[Saved data entries]
==*==
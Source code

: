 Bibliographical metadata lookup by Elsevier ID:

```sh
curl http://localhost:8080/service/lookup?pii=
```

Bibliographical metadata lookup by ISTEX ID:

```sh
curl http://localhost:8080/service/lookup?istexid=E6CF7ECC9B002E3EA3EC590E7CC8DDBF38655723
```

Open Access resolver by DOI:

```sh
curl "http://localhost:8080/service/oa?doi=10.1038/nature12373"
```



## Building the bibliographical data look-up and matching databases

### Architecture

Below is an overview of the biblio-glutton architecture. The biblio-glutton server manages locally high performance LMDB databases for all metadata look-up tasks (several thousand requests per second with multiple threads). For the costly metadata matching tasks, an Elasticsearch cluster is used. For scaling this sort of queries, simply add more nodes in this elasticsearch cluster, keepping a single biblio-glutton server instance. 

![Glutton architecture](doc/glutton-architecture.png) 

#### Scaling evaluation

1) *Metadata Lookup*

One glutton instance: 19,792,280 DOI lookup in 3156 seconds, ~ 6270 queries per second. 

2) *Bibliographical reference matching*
==*==
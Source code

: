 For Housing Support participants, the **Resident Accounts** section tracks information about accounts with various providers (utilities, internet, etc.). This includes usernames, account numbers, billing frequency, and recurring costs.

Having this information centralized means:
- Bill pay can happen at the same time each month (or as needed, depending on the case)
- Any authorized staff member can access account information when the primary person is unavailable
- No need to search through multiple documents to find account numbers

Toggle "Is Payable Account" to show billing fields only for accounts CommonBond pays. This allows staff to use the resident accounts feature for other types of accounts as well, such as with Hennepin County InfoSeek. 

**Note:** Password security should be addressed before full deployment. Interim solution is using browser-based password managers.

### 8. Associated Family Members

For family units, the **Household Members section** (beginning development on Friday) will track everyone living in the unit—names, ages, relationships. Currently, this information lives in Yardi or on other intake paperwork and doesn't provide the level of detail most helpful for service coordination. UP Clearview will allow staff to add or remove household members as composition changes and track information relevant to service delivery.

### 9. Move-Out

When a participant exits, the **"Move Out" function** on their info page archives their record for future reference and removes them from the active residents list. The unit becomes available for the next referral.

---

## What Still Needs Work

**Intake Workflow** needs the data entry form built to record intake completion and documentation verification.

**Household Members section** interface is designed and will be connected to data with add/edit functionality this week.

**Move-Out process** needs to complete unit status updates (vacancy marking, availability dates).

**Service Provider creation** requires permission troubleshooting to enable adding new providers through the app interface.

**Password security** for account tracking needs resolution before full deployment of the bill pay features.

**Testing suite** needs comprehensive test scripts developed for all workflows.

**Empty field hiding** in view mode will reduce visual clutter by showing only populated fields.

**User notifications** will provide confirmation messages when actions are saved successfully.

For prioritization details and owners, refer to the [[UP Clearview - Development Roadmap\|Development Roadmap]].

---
==*==
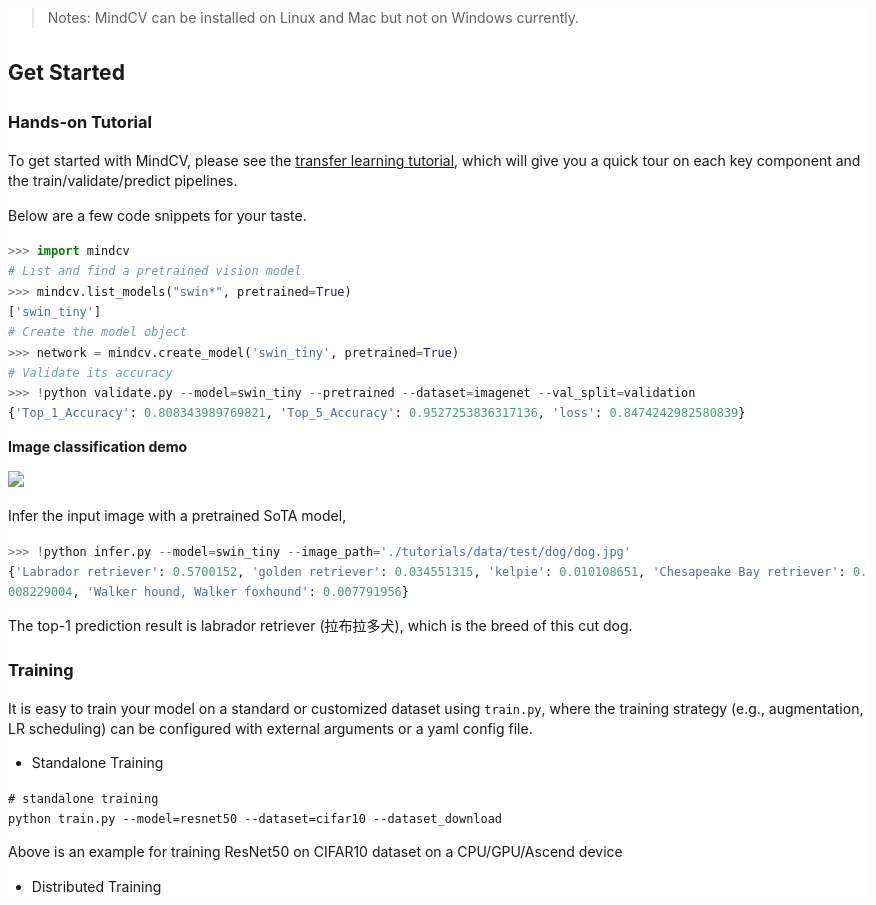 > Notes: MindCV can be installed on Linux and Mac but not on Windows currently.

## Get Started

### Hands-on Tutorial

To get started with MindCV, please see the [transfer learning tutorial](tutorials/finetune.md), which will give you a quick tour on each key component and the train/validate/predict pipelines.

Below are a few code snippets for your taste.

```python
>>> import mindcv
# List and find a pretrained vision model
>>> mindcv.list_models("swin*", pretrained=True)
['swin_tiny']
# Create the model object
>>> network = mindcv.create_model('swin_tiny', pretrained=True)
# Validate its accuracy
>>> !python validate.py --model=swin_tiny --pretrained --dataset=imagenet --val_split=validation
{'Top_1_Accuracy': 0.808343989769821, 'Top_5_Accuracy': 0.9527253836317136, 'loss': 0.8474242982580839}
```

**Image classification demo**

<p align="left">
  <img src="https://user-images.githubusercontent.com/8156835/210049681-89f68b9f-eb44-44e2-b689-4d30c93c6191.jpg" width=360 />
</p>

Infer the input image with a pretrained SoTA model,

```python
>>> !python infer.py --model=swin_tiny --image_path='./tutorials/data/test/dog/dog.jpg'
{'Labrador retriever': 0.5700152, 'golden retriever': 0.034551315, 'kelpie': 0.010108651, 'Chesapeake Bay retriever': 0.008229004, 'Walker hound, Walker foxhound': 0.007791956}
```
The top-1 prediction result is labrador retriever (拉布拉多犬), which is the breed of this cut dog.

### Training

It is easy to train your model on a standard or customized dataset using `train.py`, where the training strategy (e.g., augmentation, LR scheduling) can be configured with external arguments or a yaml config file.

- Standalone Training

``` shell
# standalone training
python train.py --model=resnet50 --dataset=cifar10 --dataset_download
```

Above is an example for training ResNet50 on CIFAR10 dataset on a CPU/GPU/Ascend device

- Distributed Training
==*==
▶ _Instructions to follow_
In the entries above, find the line holding "### 8. Associated Family Members" and the line holding "### 9. Move-Out", then retype exactly those two lines and every line between them, and nothing else.

▶ _Result of the task_
### 8. Associated Family Members

For family units, the **Household Members section** (beginning development on Friday) will track everyone living in the unit—names, ages, relationships. Currently, this information lives in Yardi or on other intake paperwork and doesn't provide the level of detail most helpful for service coordination. UP Clearview will allow staff to add or remove household members as composition changes and track information relevant to service delivery.

### 9. Move-Out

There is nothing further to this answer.